Quotes reported in James William Norton-Kyshe's The Dictionary of Legal Quotations (1904), p. 105-106.
  • Writers on international law . . . cannot make the law … it must have received the assent of the nations who are to be bound by it. This assent may be express … or may be implied from established usage.
  • International law is part of the common law.
    • Pigott, B., Attorney General v. Sillem and others, " The Alexandra" (1864), 12 W. R. 258.
  • International law, like the moral law, is part of the law of England, but only to the extent that the Courts will not help those that break it.
  • In questions of international law we should not depart from any settled decisions, nor lay down any doctrine inconsistent with them.

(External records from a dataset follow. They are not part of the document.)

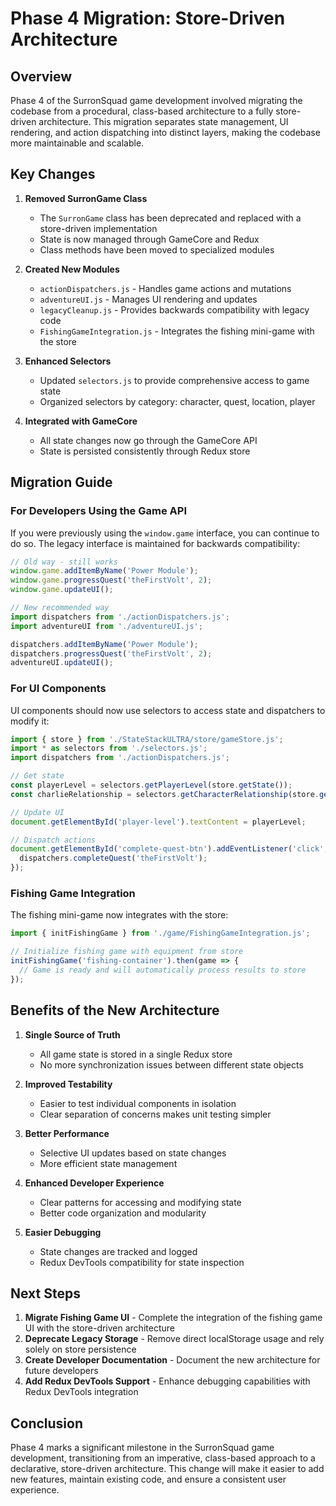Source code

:# Phase 4 Migration: Store-Driven Architecture

## Overview

Phase 4 of the SurronSquad game development involved migrating the codebase from a procedural, class-based architecture to a fully store-driven architecture. This migration separates state management, UI rendering, and action dispatching into distinct layers, making the codebase more maintainable and scalable.

## Key Changes

1. **Removed SurronGame Class**
   - The `SurronGame` class has been deprecated and replaced with a store-driven implementation
   - State is now managed through GameCore and Redux
   - Class methods have been moved to specialized modules

2. **Created New Modules**
   - `actionDispatchers.js` - Handles game actions and mutations
   - `adventureUI.js` - Manages UI rendering and updates
   - `legacyCleanup.js` - Provides backwards compatibility with legacy code
   - `FishingGameIntegration.js` - Integrates the fishing mini-game with the store

3. **Enhanced Selectors**
   - Updated `selectors.js` to provide comprehensive access to game state
   - Organized selectors by category: character, quest, location, player

4. **Integrated with GameCore**
   - All state changes now go through the GameCore API
   - State is persisted consistently through Redux store

## Migration Guide

### For Developers Using the Game API

If you were previously using the `window.game` interface, you can continue to do so. The legacy interface is maintained for backwards compatibility:

```javascript
// Old way - still works
window.game.addItemByName('Power Module');
window.game.progressQuest('theFirstVolt', 2);
window.game.updateUI();

// New recommended way
import dispatchers from './actionDispatchers.js';
import adventureUI from './adventureUI.js';

dispatchers.addItemByName('Power Module');
dispatchers.progressQuest('theFirstVolt', 2);
adventureUI.updateUI();
```

### For UI Components

UI components should now use selectors to access state and dispatchers to modify it:

```javascript
import { store } from './StateStackULTRA/store/gameStore.js';
import * as selectors from './selectors.js';
import dispatchers from './actionDispatchers.js';

// Get state
const playerLevel = selectors.getPlayerLevel(store.getState());
const charlieRelationship = selectors.getCharacterRelationship(store.getState(), 'charlie');

// Update UI
document.getElementById('player-level').textContent = playerLevel;

// Dispatch actions
document.getElementById('complete-quest-btn').addEventListener('click', () => {
  dispatchers.completeQuest('theFirstVolt');
});
```

### Fishing Game Integration

The fishing mini-game now integrates with the store:

```javascript
import { initFishingGame } from './game/FishingGameIntegration.js';

// Initialize fishing game with equipment from store
initFishingGame('fishing-container').then(game => {
  // Game is ready and will automatically process results to store
});
```

## Benefits of the New Architecture

1. **Single Source of Truth**
   - All game state is stored in a single Redux store
   - No more synchronization issues between different state objects

2. **Improved Testability**
   - Easier to test individual components in isolation
   - Clear separation of concerns makes unit testing simpler

3. **Better Performance**
   - Selective UI updates based on state changes
   - More efficient state management

4. **Enhanced Developer Experience**
   - Clear patterns for accessing and modifying state
   - Better code organization and modularity

5. **Easier Debugging**
   - State changes are tracked and logged
   - Redux DevTools compatibility for state inspection

## Next Steps

1. **Migrate Fishing Game UI** - Complete the integration of the fishing game UI with the store-driven architecture
2. **Deprecate Legacy Storage** - Remove direct localStorage usage and rely solely on store persistence
3. **Create Developer Documentation** - Document the new architecture for future developers
4. **Add Redux DevTools Support** - Enhance debugging capabilities with Redux DevTools integration

## Conclusion

Phase 4 marks a significant milestone in the SurronSquad game development, transitioning from an imperative, class-based approach to a declarative, store-driven architecture. This change will make it easier to add new features, maintain existing code, and ensure a consistent user experience.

  • A great part of the law of nations stands upon the usage and practice of nations. It is introduced, indeed, by general principles: but it travels with those general principles only to a certain extent: and, if it stops there, you are not at liberty to go further, and to say, that mere general speculations would bear you out in a further progress— thus, for instance, on mere general principles it is lawful to destroy your enemy; and mere general principles make no great difference as to the manner by which this is to be effected; but the conventional law of mankind, which is evidenced in their practice, does make a distinction, and allows some, and prohibits other, modes of destruction.
    • Sir W. Scott, "The Flad Oyen" (1799), 1 C. Rob. 140.
  • The voluntary law of nations derives its force from the presumed consent of nations, the conventional from their express consent; the consuetudinary from their tacit consent.
    • Wolfus, "Jus Gentium" (Prolegomena), § 25.